13. STOP and redirect on clinical treatment recommendations, medication safety advice for a specific person, regulatory submission drafting, or prescriptive medical conclusions.
14. Section G Minimal Executable Version is mandatory in every output.
15. Never introduce transcriptomic-validation-, docking-, structure-quality-, pharmacovigilance-, or wet-lab-validation-dependent steps unless those resources and logic have already been explicitly declared in that same configuration.
16. Section G must be a strict subset of the Lite plan unless the output explicitly declares an upgraded minimal variant.
17. Every endpoint-selection step must state its dependency formula explicitly (for example: drug targets + adverse-effect targets + overlap rule + pathway-anchoring rule + core-target nomination rule).
18. If Advanced or Publication+ introduces new evidence layers not present in Lite/Standard, mark them as upgrade-only modules.
19. Section C.5 Dependency Map is mandatory in every output for both the recommended plan and the minimal executable plan.
20. Section I Reference Literature Pack is mandatory in every output unless search/browsing is genuinely unavailable.

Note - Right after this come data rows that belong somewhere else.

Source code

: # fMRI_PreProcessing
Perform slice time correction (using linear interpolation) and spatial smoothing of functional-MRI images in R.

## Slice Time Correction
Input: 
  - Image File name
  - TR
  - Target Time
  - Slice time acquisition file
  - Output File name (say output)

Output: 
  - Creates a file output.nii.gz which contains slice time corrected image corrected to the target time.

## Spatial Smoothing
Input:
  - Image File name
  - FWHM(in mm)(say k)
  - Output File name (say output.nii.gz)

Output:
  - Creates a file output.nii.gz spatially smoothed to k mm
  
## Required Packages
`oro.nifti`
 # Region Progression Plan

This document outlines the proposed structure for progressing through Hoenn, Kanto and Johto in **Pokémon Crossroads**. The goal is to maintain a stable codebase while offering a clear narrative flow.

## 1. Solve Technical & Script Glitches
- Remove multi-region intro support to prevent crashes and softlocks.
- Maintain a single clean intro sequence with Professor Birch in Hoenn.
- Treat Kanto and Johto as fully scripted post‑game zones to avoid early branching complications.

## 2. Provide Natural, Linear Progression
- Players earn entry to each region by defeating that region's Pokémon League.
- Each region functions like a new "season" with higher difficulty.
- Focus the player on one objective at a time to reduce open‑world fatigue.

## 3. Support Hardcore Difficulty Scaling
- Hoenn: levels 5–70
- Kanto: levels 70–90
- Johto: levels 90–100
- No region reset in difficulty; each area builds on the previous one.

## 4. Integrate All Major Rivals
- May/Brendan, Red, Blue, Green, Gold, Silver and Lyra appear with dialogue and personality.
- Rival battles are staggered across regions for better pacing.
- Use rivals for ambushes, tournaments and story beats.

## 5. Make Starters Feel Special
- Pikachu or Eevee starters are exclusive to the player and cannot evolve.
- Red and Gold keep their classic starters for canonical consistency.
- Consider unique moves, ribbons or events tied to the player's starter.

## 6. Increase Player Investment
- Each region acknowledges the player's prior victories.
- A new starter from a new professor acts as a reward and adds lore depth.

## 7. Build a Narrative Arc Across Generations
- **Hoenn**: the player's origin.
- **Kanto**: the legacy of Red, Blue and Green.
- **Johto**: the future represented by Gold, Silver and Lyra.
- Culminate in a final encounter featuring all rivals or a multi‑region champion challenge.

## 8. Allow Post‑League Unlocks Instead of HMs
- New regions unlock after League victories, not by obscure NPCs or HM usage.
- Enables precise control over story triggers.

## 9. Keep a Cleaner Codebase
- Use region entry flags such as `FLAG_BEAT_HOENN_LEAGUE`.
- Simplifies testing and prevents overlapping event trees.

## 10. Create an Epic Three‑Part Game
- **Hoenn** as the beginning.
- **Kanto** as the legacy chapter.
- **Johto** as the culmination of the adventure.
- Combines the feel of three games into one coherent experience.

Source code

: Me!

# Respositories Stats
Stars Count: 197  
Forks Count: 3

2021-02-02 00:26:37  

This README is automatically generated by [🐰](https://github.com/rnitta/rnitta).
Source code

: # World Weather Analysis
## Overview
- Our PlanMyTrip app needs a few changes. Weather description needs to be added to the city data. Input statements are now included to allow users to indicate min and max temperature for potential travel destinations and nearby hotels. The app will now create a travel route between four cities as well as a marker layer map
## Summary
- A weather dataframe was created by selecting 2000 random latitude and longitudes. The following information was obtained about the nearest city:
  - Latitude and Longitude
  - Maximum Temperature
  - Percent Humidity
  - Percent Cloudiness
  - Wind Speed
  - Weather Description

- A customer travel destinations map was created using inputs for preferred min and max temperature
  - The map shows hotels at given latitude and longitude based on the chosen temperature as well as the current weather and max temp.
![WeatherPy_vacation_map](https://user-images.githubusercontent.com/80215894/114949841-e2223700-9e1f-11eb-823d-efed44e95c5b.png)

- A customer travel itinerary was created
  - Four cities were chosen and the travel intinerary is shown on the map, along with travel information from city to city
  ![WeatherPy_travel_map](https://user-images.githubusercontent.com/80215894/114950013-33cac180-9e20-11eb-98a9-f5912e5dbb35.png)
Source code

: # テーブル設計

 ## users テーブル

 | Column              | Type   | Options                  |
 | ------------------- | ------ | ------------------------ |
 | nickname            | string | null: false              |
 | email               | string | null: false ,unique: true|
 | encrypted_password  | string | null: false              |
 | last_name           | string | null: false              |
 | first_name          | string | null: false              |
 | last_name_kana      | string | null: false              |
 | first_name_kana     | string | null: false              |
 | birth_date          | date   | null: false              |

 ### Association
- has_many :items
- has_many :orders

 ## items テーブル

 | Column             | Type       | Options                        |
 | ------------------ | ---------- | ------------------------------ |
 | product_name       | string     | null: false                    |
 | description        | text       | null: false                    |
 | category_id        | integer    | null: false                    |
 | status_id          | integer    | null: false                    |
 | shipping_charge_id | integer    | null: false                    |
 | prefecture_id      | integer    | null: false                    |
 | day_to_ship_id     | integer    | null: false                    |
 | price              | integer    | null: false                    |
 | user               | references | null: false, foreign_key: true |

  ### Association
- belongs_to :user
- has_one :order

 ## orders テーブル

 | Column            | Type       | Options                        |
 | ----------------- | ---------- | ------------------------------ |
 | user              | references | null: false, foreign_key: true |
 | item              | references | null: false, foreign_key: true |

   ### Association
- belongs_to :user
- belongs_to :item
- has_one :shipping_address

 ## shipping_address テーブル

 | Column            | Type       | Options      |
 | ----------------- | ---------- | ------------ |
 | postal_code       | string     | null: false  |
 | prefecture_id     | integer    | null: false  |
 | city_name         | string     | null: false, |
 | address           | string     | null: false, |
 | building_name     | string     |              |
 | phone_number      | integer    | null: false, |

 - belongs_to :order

21. If D. Step-by-Step Workflow mentions any database, target-prediction resource, public resource, pathway resource, structure resource, or dataset, the Dataset Disclaimer must appear immediately before the workflow steps. Do not omit it.
22. Section J. Self-Critical Risk Review is mandatory in every output. Do not omit any of its six required elements.
23. Do not state or imply that docking validates the network result. Docking may support plausibility of a nominated interaction, not prove the adverse mechanism.
24. Do not state or imply that topological hub status proves biological centrality in vivo. Hub ranking is a prioritization device only.
25. Do not silently replace the user’s adverse event with a broader disease or pathway label. Endpoint framing must remain explicit and consistent throughout the workflow.
26. Do not convert exploratory adverse-effect mechanism mapping into therapeutic recommendations or medication-management advice.